The results last far longer than the project itself.



Map the Terrain, Then Plan a Route

It’s easiest to avoid getting lost when you have both an accurate map of the terrain ahead and a clear route to navigate it. The same is true when building software. Teams can best stay on track when they understand the goal to be achieved and the methods for reaching that goal.

One of the most important reasons to plan well in advance of launching a new software project is because planning reduces risk and clarifies the work among team members. “Project management is important because it ensures what is being delivered, is right, and will deliver real value against the business opportunity,” says Aston.

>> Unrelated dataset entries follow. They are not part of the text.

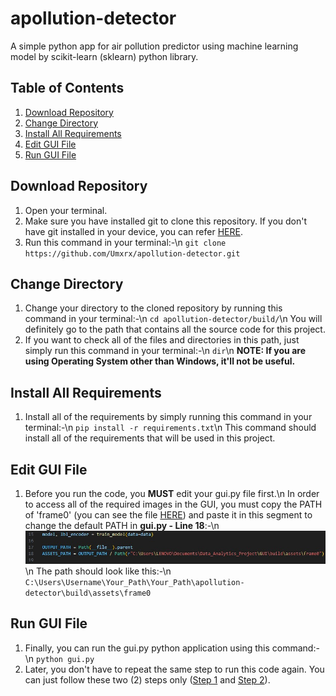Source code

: # apollution-detector
A simple python app for air pollution predictor using machine learning model by scikit-learn (sklearn) python library.

## **Table of Contents**
1. [Download Repository](https://github.com/Umxrx/apollution-detector/tree/main?tab=readme-ov-file#download-repository)
2. [Change Directory](https://github.com/Umxrx/apollution-detector/tree/main?tab=readme-ov-file#change-directory)
3. [Install All Requirements](https://github.com/Umxrx/apollution-detector/tree/main?tab=readme-ov-file#install-all-requirements)
4. [Edit GUI File](https://github.com/Umxrx/apollution-detector/tree/main?tab=readme-ov-file#edit-gui-file)
5. [Run GUI File](https://github.com/Umxrx/apollution-detector/tree/main?tab=readme-ov-file#run-gui-file)

## **Download Repository**
1. Open your terminal.
2. Make sure you have installed git to clone this repository. If you don't have git installed in your device, you can refer [HERE](https://github.com/git-guides/install-git).
3. Run this command in your terminal:-\n
   `git clone https://github.com/Umxrx/apollution-detector.git`

## **Change Directory**
1. Change your directory to the cloned repository by running this command in your terminal:-\n
   `cd apollution-detector/build/`\n
   You will definitely go to the path that contains all the source code for this project.
2. If you want to check all of the files and directories in this path, just simply run this command in your terminal:-\n
   `dir`\n
   **NOTE: If you are using Operating System other than Windows, it'll not be useful.**

## **Install All Requirements**
1. Install all of the requirements by simply running this command in your terminal:-\n
   `pip install -r requirements.txt`\n
   This command should install all of the requirements that will be used in this project.

## **Edit GUI File**
1. Before you run the code, you **MUST** edit your gui.py file first.\n
   In order to access all of the required images in the GUI, you must copy the PATH of 'frame0' (you can see the file [HERE](https://github.com/Umxrx/apollution-detector/tree/main/build/assets/frame0)) and paste it in this segment to change the default PATH in **gui.py - Line 18**:-\n
   ![](https://github.com/Umxrx/apollution-detector/blob/main/Images/Should-be-changed.jpg)\n
   The path should look like this:-\n
   `C:\Users\Username\Your_Path\Your_Path\apollution-detector\build\assets\frame0`

## **Run GUI File**
1. Finally, you can run the gui.py python application using this command:-\n
   `python gui.py`
2. Later, you don't have to repeat the same step to run this code again. You can just follow these two (2) steps only ([Step 1](https://github.com/Umxrx/apollution-detector/tree/main?tab=readme-ov-file#change-directory) and [Step 2](https://github.com/Umxrx/apollution-detector/tree/main?tab=readme-ov-file#run-gui-file)).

A strong planning stage will focus on an end goal, allowing the team to examine potential challenges and opportunities through the launch of the finished software. By including the release of the software as part of the software development plan, the team gains the opportunity to identify efficiencies.

“When you manage a release effectively, it helps you gain a better understanding of the tasks and goals associated with each stage of the process,” writes Will Lam at Taplytics.

When planning a new software build through its envisioned launch, the team must focus not only on software release as a goal, but also on the purposes that release is intended to serve. By identifying the problem and envisioning its solution, a fintech company can ensure it builds software that helps meet its business goals.

“Implement a new software system for the right reasons, and not because everyone in your industry has started using this shiny new software. What works for them may not work for you,” cautions technology journalist Maricel Rivera.

Software builds are the result of many people working in concert. By understanding the most common challenges in a software build’s lifecycle, making a plan, and setting clear goals and expectations, financial companies ensure that the software they build enhances their core missions.